In fact, that is a fundamental rule of life that we all know, as if by instinct, even if we do not always follow through on it that well. For example, we want our children to know they are loved, no matter what. We know that this experience of love underpins all else. (Of course, our capacity to love our children and – perhaps more importantly – our capacity to actually communicate that love to them, is a very imperfect and somewhat unpredictable thing. That this is so is one of the sadder truths of life.)

Both Isaiah and Peter bear witness to the fact that an encounter with the living God – the One who is the Source of all Love – is transforming. That encounter, more than anything else, defines our faith and the life choices we make. All else depends on it. It sets free our spirit to bear united witness with the Holy Spirit that we long to be one with all in the One, “Abba, dear Father!”(see Romans 8:16).

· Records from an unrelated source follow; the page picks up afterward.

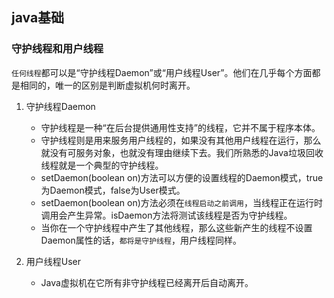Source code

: ## java基础
### 守护线程和用户线程    
`任何线程`都可以是“守护线程Daemon”或“用户线程User”。他们在几乎每个方面都是相同的，唯一的区别是判断虚拟机何时离开。  
1. 守护线程Daemon  
    * 守护线程是一种“在后台提供通用性支持”的线程，它并不属于程序本体。
    * 守护线程则是用来服务用户线程的，如果没有其他用户线程在运行，那么就没有可服务对象，也就没有理由继续下去。我们所熟悉的Java垃圾回收线程就是一个典型的守护线程。
    * setDaemon(boolean on)方法可以方便的设置线程的Daemon模式，true为Daemon模式，false为User模式。
    * setDaemon(boolean on)方法必须在`线程启动之前调用`，当线程正在运行时调用会产生异常。isDaemon方法将测试该线程是否为守护线程。
    * 当你在一个守护线程中产生了其他线程，那么这些新产生的线程不设置Daemon属性的话，`都将是守护线程`，用户线程同样。

2. 用户线程User  
    * Java虚拟机在它所有非守护线程已经离开后自动离开。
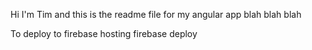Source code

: Hi I'm Tim and this is the readme file for my angular app blah blah blah

To deploy to firebase hosting
firebase deploy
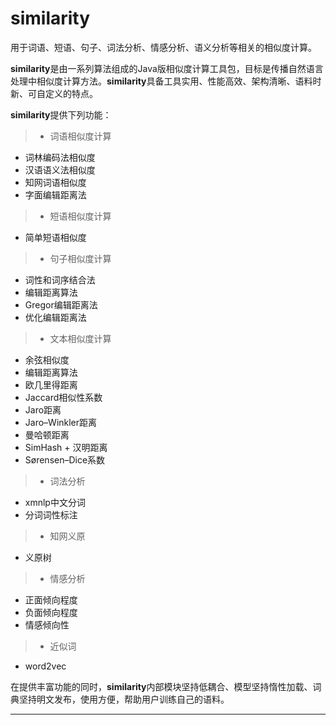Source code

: # similarity
用于词语、短语、句子、词法分析、情感分析、语义分析等相关的相似度计算。

**similarity**是由一系列算法组成的Java版相似度计算工具包，目标是传播自然语言处理中相似度计算方法。**similarity**具备工具实用、性能高效、架构清晰、语料时新、可自定义的特点。

**similarity**提供下列功能：

> * 词语相似度计算
  * 词林编码法相似度
  * 汉语语义法相似度
  * 知网词语相似度
  * 字面编辑距离法
> * 短语相似度计算
  * 简单短语相似度
> * 句子相似度计算
  * 词性和词序结合法
  * 编辑距离算法
  * Gregor编辑距离法
  * 优化编辑距离法
> * 文本相似度计算
  * 余弦相似度
  * 编辑距离算法
  * 欧几里得距离
  * Jaccard相似性系数
  * Jaro距离
  * Jaro–Winkler距离
  * 曼哈顿距离
  * SimHash + 汉明距离
  * Sørensen–Dice系数
> * 词法分析
  * xmnlp中文分词
  * 分词词性标注
> * 知网义原
  * 义原树
> * 情感分析
  * 正面倾向程度
  * 负面倾向程度
  * 情感倾向性
> * 近似词
  * word2vec



在提供丰富功能的同时，**similarity**内部模块坚持低耦合、模型坚持惰性加载、词典坚持明文发布，使用方便，帮助用户训练自己的语料。

------


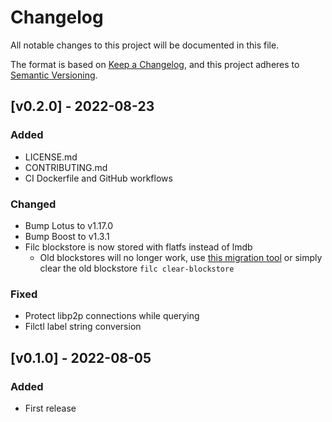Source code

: # Changelog
All notable changes to this project will be documented in this file.

The format is based on [Keep a Changelog](https://keepachangelog.com/en/1.0.0/),
and this project adheres to [Semantic Versioning](https://semver.org/spec/v2.0.0.html).

## [v0.2.0] - 2022-08-23
### Added
- LICENSE.md
- CONTRIBUTING.md
- CI Dockerfile and GitHub workflows

### Changed
- Bump Lotus to v1.17.0
- Bump Boost to v1.3.1
- Filc blockstore is now stored with flatfs instead of lmdb
  - Old blockstores will no longer work, use [this migration
    tool](https://github.com/elijaharita/migrate-lmdb-flatfs) or simply clear
    the old blockstore `filc clear-blockstore`

### Fixed
- Protect libp2p connections while querying
- Filctl label string conversion

## [v0.1.0] - 2022-08-05
### Added
- First release
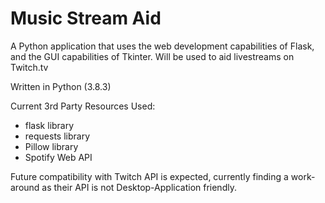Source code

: # Music Stream Aid
A Python application that uses the web development capabilities of Flask,
and the GUI capabilities of Tkinter. Will be used to aid livestreams on Twitch.tv

Written in Python (3.8.3)

Current 3rd Party Resources Used:
- flask library
- requests library
- Pillow library
- Spotify Web API

Future compatibility with Twitch API is expected, currently finding a work-around as their API is not Desktop-Application friendly.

The normal place for this encounter with God’s Love is the family. Beyond that, the community is called to be a place of love. Occasionally God communicates more directly with individuals, such as Isaiah and Peter.

Pope Benedict, in a magnificent statement at the beginning of his first encyclical, writes: “‘God is love, and those who abide in love abide in God, and God abides in them’. (1 Jn 4:16). These words from the First Letter of John express with remarkable clarity the heart of the Christian faith: the Christian image of God and the resulting image of humankind and its destiny. In the same verse, Saint John also offers a kind of summary of the Christian life: ‘We have come to know and to believe in the love God has for us’. We have come to believe in God’s love: in these words the Christian can express the fundamental decision of his or her life. Being Christian is not the result of an ethical choice or a lofty idea, but the encounter with an event, a person, which gives life a new horizon and a decisive direction.” (Deus caritas est (December 25, 2005))

There is an uncomfortable side to this encounter. It shakes to the foundations all the pretenses and fictions we so easily identify with. It also tends to overwhelm us because even the best experience of human love is nothing compared to the Love. The fact that that Love is given without merit on our part and without expectation of reward on God’s part, makes it even more overwhelming.